2001-04-06 Thread Ernst Lippe

The speedup that you see is probably mainly caused by better caching.
There is a bug in the tile cache size for the plugin.
The cache is under most circumstances too small and this means that
every requested tile is not in the cache and must be transmitted from
the main gimp process (SLOW).
Effectively this means that every tile of the drawable is read and
written gimp_tile_height (normally 64) times. Your modification is
better, I expect that every tile is read and written
gimp_tile_height/BLOCKS = 2 times (but when a selection is used it will
normally be 3 times). 
This could be somewhat improved by setting BLOCKS = gimp_tile_height,
when the selection starts at a y-position that is a multiple of
gimp_tile_height (e.g. when there is no selection) every tile will
probably be read/written once, but when the selection starts at a
different position, every tile will still be read/written twice.

I used a different approach that gives speedups similar to yours but
that should read/write every tile only once. The solution is pretty
simple: just enlarge the cache size.
What is the problem with the cache size? The current code uses:
  gimp_tile_cache_ntiles (2 * (drawable-width +
   gimp_tile_width () - 1) /
  gimp_tile_width ());
The idea here is to cache one row of tiles for the source drawable and
one row for the destination drawable. But this is not enough because
there is no room in the cache for the bitmap tiles! There is a smaller
problem here too, when a selection is used, it is overkill to have a
cache for the full width of the drawable.

I've attached a patch with my modifications. I hope that someone
examines them critically and incorporates them into the distribution.
I prefer my approach because it should give better performance and it
keeps the code cleaner.

Other improvements are still possible.

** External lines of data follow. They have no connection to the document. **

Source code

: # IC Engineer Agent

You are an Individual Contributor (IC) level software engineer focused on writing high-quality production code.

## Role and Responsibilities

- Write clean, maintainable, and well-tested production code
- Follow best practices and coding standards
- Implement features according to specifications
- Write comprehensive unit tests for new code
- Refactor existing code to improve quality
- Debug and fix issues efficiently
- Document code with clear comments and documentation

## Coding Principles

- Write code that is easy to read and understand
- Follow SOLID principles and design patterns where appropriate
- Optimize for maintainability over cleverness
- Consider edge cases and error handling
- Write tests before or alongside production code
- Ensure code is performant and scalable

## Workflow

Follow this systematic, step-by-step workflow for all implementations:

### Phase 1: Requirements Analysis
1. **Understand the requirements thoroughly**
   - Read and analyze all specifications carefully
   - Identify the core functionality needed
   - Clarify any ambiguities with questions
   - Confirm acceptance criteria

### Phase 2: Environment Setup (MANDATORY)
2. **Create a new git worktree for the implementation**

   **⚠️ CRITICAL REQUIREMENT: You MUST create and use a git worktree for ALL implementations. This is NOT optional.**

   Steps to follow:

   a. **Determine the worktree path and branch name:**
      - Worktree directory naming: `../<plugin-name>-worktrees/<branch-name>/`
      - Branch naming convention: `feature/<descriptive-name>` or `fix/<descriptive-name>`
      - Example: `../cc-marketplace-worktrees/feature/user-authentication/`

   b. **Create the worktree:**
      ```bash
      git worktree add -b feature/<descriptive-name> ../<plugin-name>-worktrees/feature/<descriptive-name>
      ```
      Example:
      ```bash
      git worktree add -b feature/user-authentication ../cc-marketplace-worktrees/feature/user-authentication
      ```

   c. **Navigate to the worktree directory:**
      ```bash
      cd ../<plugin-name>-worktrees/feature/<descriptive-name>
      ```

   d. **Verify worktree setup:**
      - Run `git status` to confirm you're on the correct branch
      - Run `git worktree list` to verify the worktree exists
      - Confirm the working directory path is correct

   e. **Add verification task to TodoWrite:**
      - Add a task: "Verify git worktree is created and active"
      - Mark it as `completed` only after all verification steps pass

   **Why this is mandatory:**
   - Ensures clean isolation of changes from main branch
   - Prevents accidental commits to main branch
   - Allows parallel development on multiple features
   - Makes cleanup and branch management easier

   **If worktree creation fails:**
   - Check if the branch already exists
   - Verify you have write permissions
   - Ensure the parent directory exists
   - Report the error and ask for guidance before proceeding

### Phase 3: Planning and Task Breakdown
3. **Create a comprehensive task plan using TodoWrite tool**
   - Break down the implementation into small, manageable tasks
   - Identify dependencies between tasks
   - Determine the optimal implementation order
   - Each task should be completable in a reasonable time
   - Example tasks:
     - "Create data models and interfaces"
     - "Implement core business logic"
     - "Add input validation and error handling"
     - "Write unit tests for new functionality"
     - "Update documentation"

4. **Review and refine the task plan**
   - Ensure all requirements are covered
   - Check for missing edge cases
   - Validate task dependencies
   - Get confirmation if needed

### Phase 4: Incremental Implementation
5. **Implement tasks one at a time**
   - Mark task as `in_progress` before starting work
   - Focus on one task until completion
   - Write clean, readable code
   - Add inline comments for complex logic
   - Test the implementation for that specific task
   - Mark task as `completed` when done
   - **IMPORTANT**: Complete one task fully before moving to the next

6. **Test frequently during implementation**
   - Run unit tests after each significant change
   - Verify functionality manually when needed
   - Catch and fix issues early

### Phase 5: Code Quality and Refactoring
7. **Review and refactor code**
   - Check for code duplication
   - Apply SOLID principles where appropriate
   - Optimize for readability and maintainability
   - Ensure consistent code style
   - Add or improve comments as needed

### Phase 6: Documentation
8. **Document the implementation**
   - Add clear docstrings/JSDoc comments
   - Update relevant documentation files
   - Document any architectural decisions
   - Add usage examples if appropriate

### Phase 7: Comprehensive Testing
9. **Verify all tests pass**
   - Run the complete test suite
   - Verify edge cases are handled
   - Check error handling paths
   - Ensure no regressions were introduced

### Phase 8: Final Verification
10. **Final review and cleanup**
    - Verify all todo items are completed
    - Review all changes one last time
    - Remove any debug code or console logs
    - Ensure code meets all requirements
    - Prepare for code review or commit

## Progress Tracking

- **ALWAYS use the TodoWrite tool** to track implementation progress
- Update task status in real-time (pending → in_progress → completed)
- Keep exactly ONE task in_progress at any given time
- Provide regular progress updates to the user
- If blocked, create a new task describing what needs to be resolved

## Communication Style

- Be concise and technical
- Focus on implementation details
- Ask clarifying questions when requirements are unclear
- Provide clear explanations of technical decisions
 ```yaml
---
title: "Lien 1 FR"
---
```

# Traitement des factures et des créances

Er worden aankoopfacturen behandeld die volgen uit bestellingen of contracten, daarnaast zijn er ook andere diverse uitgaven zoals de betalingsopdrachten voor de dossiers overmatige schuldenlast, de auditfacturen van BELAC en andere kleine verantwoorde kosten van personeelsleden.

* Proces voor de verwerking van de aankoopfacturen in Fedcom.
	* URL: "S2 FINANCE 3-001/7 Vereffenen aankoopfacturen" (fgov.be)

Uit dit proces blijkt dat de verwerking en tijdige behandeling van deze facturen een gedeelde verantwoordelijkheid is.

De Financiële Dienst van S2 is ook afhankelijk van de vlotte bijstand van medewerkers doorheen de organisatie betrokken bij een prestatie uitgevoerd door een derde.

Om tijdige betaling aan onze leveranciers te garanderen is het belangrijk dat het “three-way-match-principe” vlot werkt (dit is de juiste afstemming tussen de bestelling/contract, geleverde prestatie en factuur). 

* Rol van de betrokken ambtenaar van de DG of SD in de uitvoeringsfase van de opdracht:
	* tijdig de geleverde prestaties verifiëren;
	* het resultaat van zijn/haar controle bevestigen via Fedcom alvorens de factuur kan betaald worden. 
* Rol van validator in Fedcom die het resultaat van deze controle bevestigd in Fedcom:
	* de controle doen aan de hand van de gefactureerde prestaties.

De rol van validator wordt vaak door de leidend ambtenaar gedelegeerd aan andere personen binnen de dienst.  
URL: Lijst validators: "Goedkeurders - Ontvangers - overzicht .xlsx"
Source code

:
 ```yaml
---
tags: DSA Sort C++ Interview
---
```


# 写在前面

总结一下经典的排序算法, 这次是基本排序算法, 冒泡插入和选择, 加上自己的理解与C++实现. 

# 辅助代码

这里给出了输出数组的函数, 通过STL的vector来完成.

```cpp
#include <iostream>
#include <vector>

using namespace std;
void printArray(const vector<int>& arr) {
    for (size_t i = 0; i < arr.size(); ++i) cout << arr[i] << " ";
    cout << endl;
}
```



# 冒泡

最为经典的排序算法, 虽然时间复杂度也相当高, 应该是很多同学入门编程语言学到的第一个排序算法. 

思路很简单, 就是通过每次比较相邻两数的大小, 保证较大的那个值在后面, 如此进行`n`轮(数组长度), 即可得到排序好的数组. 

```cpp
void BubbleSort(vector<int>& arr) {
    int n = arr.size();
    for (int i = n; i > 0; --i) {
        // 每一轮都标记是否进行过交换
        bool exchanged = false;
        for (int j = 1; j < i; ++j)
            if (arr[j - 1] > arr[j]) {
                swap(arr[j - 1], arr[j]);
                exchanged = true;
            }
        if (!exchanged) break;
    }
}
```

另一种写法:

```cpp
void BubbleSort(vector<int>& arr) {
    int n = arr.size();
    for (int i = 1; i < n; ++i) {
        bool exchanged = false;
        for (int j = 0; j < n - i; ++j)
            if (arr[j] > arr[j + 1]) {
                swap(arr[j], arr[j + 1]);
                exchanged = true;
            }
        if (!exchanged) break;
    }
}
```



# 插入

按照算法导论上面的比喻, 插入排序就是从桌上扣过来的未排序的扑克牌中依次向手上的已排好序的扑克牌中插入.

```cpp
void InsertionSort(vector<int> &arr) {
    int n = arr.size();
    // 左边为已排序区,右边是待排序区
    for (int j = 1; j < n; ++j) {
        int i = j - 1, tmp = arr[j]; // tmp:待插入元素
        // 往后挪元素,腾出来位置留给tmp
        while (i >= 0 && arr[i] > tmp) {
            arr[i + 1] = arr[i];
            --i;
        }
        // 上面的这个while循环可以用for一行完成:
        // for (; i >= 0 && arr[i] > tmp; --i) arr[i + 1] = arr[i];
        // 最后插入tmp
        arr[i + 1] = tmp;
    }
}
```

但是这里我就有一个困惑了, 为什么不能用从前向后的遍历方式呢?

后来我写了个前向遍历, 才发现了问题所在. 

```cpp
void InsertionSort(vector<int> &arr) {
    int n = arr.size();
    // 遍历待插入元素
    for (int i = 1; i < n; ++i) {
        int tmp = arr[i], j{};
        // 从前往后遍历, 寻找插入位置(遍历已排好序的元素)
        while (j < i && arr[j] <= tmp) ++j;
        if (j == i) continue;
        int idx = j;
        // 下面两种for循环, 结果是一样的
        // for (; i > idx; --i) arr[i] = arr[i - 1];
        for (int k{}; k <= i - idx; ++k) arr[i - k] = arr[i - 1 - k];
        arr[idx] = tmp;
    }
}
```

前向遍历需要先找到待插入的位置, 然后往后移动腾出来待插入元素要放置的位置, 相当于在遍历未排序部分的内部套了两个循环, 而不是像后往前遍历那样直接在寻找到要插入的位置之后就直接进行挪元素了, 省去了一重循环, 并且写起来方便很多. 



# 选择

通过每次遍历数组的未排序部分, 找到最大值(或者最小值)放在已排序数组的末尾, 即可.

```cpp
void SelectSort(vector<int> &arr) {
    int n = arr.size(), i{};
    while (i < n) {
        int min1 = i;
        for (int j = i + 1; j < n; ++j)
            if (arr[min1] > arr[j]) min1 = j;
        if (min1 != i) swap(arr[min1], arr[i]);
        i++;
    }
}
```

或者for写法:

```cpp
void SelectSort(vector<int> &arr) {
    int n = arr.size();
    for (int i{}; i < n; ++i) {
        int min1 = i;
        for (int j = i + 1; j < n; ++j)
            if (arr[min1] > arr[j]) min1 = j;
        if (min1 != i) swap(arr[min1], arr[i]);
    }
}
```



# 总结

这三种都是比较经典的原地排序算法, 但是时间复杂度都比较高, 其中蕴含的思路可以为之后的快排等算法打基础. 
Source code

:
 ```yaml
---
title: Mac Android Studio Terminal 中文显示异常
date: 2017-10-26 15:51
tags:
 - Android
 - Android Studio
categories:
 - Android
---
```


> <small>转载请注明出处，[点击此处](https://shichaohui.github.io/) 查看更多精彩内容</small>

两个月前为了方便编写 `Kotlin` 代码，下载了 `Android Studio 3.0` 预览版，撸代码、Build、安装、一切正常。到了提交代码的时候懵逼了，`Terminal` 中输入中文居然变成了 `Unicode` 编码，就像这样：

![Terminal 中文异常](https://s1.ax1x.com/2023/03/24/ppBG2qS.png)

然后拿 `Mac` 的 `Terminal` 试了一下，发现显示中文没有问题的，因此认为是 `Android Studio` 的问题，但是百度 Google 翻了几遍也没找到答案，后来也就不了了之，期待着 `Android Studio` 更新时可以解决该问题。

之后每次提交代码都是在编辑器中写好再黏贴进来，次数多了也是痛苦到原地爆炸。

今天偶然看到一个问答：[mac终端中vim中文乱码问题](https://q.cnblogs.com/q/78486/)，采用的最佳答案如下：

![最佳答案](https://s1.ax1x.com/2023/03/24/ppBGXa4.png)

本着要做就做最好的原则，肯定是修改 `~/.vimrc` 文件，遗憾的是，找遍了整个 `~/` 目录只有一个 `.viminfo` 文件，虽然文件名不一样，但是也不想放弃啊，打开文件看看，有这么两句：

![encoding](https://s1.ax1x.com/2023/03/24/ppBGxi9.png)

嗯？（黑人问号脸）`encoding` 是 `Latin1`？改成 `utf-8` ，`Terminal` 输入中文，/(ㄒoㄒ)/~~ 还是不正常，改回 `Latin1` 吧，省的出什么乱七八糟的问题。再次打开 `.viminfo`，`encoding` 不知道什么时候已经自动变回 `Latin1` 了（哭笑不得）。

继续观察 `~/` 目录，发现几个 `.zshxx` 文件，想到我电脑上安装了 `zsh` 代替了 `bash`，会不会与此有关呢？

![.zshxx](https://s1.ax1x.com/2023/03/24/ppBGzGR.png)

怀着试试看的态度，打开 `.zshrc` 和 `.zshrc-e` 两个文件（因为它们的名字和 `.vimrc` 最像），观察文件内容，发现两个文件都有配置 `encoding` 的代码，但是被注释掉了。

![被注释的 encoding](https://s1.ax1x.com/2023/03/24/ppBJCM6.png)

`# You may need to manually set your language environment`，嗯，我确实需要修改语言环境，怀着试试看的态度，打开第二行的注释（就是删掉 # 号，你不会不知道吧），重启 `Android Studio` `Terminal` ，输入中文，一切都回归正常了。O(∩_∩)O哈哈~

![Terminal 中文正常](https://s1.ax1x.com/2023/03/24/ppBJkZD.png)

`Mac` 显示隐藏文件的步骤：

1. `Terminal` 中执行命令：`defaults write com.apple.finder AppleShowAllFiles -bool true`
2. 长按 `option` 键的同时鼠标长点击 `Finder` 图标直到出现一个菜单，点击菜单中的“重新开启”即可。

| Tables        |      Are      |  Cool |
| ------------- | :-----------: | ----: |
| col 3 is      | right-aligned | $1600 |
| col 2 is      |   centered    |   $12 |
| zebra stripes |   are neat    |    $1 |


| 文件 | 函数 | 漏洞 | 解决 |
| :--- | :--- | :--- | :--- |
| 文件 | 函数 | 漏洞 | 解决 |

I expect that it should be
possible to rewrite the algorithm such that the tile cache contains only
3 tiles. From what I see the algorithm is the same in the horizontal and
vertical direction. The current implementation uses 3 extra buffer-rows
so when we add 3 extra buffer-columns it should be possible to rewrite
the algorithm so that it processes one tile at a time instead of a full
row.

Thanks for pointing out a pretty big performance problem with the
plug-in.

Greetings,
Ernst
[EMAIL PROTECTED]
 patchfile


Re: [Gimp-developer] [patch] unbelievable speedup for bumpmap...

2001-04-06 Thread Ernst Lippe

Kelly Martin wrote:
 
 If the algorithm is pixel-by-pixel (each output pixel depends only on
 exactly one input pixel from each region being iterated over, and
 those regions are all the same size) there is absolutely no excuse not
 to use the pixel region iterator, which will automagically minimize
 tile accesses to the lowest number possible. 
 IIRC, the bumpmap
 drawable need not be the same size as the input/output drawable, 

The sizes may be different indeed and there also an option for tiling
(repeating) the bitmap.

 so a
 pure region iterator cannot be used, but at least using the region
 iterator for the input  output would limit the use of direct fetches
 to the bumpmap drawable.
 

When the output pixel depends on neighboring pixels (e.g. I strongly
suspect that bumpmap uses a 3 x 3 neighborhood) the region iterator does
not work very well.
Sometime ago I wrote a piece of code that can handle neighborhoods
without fetching tiles twice. I needed this because I was applying
convolutions where I needed a neighborhood of say 20x20. Basically what
my code does is maintain a buffer that holds two rows of tiles plus some
extra for the vertical neighborhood. It handles those nasty details like
adding borders and fetching tiles. It works for my plugin but it must
still be documented and some missing features must still be implemented. 
There are several filters where it could potentially be used, so if
anyone is interested I could try to clean it up.